++++ THE INPUT ++++

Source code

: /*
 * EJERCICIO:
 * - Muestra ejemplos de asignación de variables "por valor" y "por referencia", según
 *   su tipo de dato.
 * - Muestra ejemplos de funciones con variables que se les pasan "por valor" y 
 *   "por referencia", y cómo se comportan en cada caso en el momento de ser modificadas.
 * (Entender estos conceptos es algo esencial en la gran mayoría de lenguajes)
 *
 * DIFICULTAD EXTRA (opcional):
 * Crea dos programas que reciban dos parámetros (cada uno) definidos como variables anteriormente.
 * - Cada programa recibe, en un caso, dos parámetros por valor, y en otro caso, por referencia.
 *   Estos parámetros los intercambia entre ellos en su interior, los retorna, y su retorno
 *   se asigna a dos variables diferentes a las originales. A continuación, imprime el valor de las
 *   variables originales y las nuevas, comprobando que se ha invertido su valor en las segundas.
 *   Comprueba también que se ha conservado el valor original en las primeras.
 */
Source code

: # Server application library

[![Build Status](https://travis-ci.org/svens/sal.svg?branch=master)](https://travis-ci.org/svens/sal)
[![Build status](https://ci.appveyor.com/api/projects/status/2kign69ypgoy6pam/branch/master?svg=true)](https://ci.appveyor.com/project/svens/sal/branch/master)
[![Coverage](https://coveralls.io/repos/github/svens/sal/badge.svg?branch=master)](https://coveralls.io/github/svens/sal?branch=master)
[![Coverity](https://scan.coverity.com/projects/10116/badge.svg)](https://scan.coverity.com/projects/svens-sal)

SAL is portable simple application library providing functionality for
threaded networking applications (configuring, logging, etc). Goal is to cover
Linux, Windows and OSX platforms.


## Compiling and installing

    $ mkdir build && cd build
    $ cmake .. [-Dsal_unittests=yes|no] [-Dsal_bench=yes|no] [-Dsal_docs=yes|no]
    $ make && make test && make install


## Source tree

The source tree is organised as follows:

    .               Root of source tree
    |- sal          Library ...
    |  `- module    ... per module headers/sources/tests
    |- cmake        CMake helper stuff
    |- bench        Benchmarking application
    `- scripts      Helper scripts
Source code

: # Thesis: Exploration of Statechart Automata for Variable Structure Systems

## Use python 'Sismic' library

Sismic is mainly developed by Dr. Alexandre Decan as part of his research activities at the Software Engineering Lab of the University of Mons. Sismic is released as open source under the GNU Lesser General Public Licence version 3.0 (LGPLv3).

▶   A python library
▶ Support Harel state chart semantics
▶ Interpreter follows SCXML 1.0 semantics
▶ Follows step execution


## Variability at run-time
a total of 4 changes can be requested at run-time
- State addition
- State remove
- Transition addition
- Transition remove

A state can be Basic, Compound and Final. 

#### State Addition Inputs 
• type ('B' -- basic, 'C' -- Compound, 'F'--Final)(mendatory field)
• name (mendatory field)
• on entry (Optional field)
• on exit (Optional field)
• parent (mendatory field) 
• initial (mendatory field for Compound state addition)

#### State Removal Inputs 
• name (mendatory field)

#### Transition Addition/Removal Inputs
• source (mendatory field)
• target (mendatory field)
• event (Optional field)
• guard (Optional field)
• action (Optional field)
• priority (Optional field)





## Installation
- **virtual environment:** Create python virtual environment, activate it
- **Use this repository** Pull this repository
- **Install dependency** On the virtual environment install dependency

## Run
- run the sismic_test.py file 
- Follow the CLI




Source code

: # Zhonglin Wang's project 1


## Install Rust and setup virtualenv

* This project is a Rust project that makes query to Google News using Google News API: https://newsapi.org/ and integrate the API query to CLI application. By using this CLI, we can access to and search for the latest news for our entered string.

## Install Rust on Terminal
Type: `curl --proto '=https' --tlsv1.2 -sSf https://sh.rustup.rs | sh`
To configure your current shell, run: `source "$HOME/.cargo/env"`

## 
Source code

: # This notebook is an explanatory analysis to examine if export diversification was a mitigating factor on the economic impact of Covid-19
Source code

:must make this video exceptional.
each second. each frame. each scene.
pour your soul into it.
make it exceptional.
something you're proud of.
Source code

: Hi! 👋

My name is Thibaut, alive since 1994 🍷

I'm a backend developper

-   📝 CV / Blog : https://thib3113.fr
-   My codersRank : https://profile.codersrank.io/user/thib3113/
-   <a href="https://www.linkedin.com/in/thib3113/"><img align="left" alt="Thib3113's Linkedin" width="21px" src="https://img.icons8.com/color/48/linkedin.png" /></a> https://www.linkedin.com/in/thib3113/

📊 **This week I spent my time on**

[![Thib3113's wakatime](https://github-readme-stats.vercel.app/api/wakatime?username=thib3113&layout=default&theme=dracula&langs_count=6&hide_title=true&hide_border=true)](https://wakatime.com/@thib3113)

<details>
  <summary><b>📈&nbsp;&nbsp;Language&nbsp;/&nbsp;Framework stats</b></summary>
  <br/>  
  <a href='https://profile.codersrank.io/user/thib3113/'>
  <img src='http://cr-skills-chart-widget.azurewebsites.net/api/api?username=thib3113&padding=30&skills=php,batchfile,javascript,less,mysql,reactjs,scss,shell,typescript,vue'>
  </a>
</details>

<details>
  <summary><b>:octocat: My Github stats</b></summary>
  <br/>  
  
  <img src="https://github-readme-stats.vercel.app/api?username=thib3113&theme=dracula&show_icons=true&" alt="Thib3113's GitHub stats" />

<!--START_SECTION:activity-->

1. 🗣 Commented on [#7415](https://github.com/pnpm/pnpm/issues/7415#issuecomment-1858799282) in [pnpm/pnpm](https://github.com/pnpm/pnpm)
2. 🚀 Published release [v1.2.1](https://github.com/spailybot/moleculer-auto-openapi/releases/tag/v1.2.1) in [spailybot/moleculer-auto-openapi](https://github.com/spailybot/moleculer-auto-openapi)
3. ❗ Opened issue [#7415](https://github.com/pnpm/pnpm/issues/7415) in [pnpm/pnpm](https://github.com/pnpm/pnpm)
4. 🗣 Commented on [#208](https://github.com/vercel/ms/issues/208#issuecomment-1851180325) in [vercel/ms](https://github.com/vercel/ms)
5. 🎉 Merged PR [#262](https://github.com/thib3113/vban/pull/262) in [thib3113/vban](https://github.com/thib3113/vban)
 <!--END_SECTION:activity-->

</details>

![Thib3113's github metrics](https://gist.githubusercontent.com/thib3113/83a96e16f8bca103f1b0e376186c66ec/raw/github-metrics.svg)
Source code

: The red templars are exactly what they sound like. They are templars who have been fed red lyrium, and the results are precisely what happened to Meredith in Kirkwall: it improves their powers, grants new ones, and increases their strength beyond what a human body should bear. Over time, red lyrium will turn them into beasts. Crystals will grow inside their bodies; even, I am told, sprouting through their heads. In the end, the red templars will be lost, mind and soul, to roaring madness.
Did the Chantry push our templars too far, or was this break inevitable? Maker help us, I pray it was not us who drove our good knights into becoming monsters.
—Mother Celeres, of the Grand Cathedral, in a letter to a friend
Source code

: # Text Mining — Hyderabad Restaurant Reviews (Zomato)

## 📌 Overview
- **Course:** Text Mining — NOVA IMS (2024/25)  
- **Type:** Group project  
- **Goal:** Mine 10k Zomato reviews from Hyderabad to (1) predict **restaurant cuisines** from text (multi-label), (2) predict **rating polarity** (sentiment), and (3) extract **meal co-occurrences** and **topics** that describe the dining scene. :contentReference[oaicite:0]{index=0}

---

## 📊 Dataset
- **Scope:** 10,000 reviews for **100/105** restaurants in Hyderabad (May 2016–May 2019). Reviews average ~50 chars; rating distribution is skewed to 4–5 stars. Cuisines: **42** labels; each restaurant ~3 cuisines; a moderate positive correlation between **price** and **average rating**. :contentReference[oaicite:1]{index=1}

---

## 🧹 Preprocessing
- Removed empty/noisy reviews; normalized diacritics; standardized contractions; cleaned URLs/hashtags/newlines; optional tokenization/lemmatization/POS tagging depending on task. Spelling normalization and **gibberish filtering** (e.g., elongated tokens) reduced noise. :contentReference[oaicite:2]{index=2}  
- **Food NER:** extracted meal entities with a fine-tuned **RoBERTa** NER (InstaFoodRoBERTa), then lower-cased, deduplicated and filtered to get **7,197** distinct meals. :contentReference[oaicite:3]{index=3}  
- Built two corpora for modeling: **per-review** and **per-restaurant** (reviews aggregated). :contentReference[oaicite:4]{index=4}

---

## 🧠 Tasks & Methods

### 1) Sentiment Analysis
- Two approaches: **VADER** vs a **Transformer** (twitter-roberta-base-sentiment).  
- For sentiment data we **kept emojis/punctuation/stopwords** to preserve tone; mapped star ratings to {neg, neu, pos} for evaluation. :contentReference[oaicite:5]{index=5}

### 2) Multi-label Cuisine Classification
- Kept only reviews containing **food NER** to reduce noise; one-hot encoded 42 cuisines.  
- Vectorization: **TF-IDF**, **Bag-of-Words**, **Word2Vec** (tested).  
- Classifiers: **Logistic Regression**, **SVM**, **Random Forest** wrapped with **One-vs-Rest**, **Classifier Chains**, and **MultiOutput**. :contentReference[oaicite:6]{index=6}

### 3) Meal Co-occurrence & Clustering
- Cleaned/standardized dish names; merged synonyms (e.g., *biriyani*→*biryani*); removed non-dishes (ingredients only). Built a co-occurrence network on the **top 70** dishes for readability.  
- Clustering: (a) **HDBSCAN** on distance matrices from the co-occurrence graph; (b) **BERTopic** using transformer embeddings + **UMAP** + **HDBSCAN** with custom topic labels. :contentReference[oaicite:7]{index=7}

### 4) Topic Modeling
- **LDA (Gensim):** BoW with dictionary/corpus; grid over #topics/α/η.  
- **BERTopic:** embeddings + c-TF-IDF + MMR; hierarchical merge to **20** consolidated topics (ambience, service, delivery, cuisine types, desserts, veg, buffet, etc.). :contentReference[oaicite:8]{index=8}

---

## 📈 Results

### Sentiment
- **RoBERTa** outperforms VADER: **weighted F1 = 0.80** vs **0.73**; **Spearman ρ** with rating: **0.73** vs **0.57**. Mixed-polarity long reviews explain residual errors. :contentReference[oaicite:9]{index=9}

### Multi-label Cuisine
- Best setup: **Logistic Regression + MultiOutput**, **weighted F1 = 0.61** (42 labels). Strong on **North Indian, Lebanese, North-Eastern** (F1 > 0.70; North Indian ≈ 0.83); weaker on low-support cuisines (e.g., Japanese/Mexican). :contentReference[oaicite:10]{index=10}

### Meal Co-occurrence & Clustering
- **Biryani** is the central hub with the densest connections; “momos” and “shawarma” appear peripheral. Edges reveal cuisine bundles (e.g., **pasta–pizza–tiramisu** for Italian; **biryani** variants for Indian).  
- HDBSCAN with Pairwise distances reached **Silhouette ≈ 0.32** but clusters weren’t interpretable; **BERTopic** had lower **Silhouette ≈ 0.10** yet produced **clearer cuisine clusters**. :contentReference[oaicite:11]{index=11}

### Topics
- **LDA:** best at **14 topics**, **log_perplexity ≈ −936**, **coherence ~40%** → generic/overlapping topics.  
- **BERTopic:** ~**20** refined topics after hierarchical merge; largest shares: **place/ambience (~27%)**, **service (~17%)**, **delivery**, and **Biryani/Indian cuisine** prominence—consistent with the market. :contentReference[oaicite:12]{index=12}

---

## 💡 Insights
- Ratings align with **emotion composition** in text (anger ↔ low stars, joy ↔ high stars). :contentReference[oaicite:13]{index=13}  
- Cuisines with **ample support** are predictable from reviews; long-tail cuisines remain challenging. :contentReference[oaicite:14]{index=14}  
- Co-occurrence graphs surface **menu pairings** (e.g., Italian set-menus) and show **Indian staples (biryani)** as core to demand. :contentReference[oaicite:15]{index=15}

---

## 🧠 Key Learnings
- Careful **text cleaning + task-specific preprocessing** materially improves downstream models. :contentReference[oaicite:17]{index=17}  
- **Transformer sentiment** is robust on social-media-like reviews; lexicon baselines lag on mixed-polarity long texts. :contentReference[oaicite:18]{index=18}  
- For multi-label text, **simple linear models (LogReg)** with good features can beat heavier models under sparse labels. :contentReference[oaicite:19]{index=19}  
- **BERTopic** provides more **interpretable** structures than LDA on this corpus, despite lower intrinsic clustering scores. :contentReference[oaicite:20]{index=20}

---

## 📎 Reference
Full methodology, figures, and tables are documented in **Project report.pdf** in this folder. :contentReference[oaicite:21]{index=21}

++++

(TASK DETAILS) Reproduce exactly the section above that begins at the line containing "- **Install dependency**" and ends at the line containing "<a href='https://profile.codersrank.io/user/thib3113/'>", leaving out all other lines.

(ANSWER SPACE)
- **Install dependency** On the virtual environment install dependency

## Run
- run the sismic_test.py file 
- Follow the CLI




Source code

: # Zhonglin Wang's project 1


## Install Rust and setup virtualenv

* This project is a Rust project that makes query to Google News using Google News API: https://newsapi.org/ and integrate the API query to CLI application. By using this CLI, we can access to and search for the latest news for our entered string.

## Install Rust on Terminal
Type: `curl --proto '=https' --tlsv1.2 -sSf https://sh.rustup.rs | sh`
To configure your current shell, run: `source "$HOME/.cargo/env"`

## 
Source code

: # This notebook is an explanatory analysis to examine if export diversification was a mitigating factor on the economic impact of Covid-19
Source code

:must make this video exceptional.
each second. each frame. each scene.
pour your soul into it.
make it exceptional.
something you're proud of.
Source code

: Hi! 👋

My name is Thibaut, alive since 1994 🍷

I'm a backend developper

-   📝 CV / Blog : https://thib3113.fr
-   My codersRank : https://profile.codersrank.io/user/thib3113/
-   <a href="https://www.linkedin.com/in/thib3113/"><img align="left" alt="Thib3113's Linkedin" width="21px" src="https://img.icons8.com/color/48/linkedin.png" /></a> https://www.linkedin.com/in/thib3113/

📊 **This week I spent my time on**

[![Thib3113's wakatime](https://github-readme-stats.vercel.app/api/wakatime?username=thib3113&layout=default&theme=dracula&langs_count=6&hide_title=true&hide_border=true)](https://wakatime.com/@thib3113)

<details>
  <summary><b>📈&nbsp;&nbsp;Language&nbsp;/&nbsp;Framework stats</b></summary>
  <br/>  
  <a href='https://profile.codersrank.io/user/thib3113/'>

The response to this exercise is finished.